Der ausgebildete Architekt und italienische Künstler Andrea Pavan hat ein besonderes Interesse an Raumanordnung. Geometrie fasziniert ihn dabei besonders. Der Künstler wurde 1968 geboren und schließt sein Architekturstudium 1996 mit Diplom ab. Mit Beginn seiner Karriere widmet er seine freie Zeit der Fotografie. Im Lauf der Jahre wächst sein Interesse an der Kunst und sein Stil entwickelt sich in Richtung Konzeptkunst. Das Aufkommen des sozialen Netzwerks Instagram löst bei ihm eine wichtige Entwicklung aus. Seit 2014 nutzt er die Plattform, um seine Werke, seine künstlerische Vision einer besonders geometrischen und durch und durch ästhetischen Welt zu teilen. Seine zeit- und raumlosen Kreationen gehorchen einem Szenario, in dem das Licht die Hauptrolle spielt.
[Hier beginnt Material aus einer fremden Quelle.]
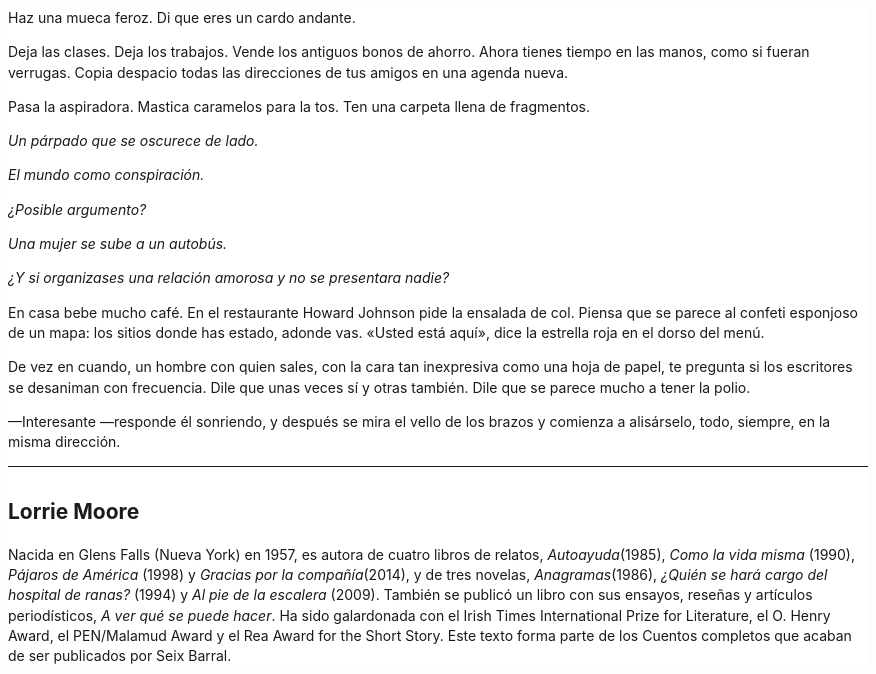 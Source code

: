 Haz una mueca feroz. Di que eres un cardo andante. 

Deja las clases. Deja los trabajos. Vende los antiguos bonos de ahorro. Ahora tienes tiempo en las manos, como si fueran verrugas. Copia despacio todas las direcciones de tus amigos en una agenda nueva. 

Pasa la aspiradora. Mastica caramelos para la tos. Ten una carpeta llena de fragmentos. 

*Un párpado que se oscurece de lado.*

*El mundo como conspiración.*

*¿Posible argumento?*

*Una mujer se sube a un autobús.*

*¿Y si organizases una relación amorosa y no se presentara nadie?*

En casa bebe mucho café. En el restaurante Howard Johnson pide la ensalada de col. Piensa que se parece al confeti esponjoso de un mapa: los sitios donde has estado, adonde vas. «Usted está aquí», dice la estrella roja en el dorso del menú. 

De vez en cuando, un hombre con quien sales, con la cara tan inexpresiva como una hoja de papel, te pregunta si los escritores se desaniman con frecuencia. Dile que unas veces sí y otras también. Dile que se parece mucho a tener la polio. 

—Interesante —responde él sonriendo, y después se mira el vello de los brazos y comienza a alisárselo, todo, siempre, en la misma dirección.



---

Lorrie Moore
------------

Nacida en Glens Falls (Nueva York) en 1957, es autora de cuatro libros de relatos, *Autoayuda*(1985), *Como la vida misma* (1990), *Pájaros de América* (1998) y *Gracias por la compañía*(2014), y de tres novelas, *Anagramas*(1986), *¿Quién se hará cargo del hospital de ranas?* (1994) y *Al pie de la escalera* (2009). También se publicó un libro con sus ensayos, reseñas y artículos periodísticos, *A ver qué se puede hacer*. Ha sido galardonada con el Irish Times International Prize for Literature, el O. Henry Award, el PEN/Malamud Award y el Rea Award for the Short Story. Este texto forma parte de los Cuentos completos que acaban de ser publicados por Seix Barral.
Es zeichnet die Konturen der geometrischen Formen einer surrealistischen Komposition in Schwarz-weiß.  ... Mehr sehen Weniger sehen


Die Schwarz-weiß-Fotografien von Andrea Pavan sind nicht wie die anderen. Der Künstler verwendet diese Fotografietechnik, um Tiefe zu schaffen und einer imaginären Umgebung Form zu verleihen. Die Figur verliert sich in schier endlosen Gängen und versetzt den Betrachter in eine andere, abstrakte . Welt.

Marie-Laure Vareilles

ABSTRACT

Marie-Laure Vareilles schöpft ihre Inspiration aus ihren vielen Reisen, die sie u. a. nach Asien geführt haben. Bei ihrer Rückkehr erwachen diese Fotografien, die von ihren Begegnungen inspiriert wurden und voller Poesie stecken, zum Leben. Marie-Laure Vareilles versetzt den Betrachter in eine Welt zwischen dem Imaginären und der Realität. Unsere Vorstellungskraft liest in ihren Fotografien eine eigene Geschichte. Wie sie auch selbst bemerkt: „Ich möchte, dass der Betrachter beim Anblick meiner Bilder seine eigene Geschichte erfindet, damit die Fotomontage zum Leben erwacht, je nach Fantasie des Einzelnen.“

Thibaud Poirier

URBAN

" Für die Serien zu den Bibliotheken und Kirchen wollte ich eine Verbindung mit diesen majestätischen Orten spüren und sie als Orte zeigen, die bereits seit Jahrhunderten dieselbe Funktion besitzen."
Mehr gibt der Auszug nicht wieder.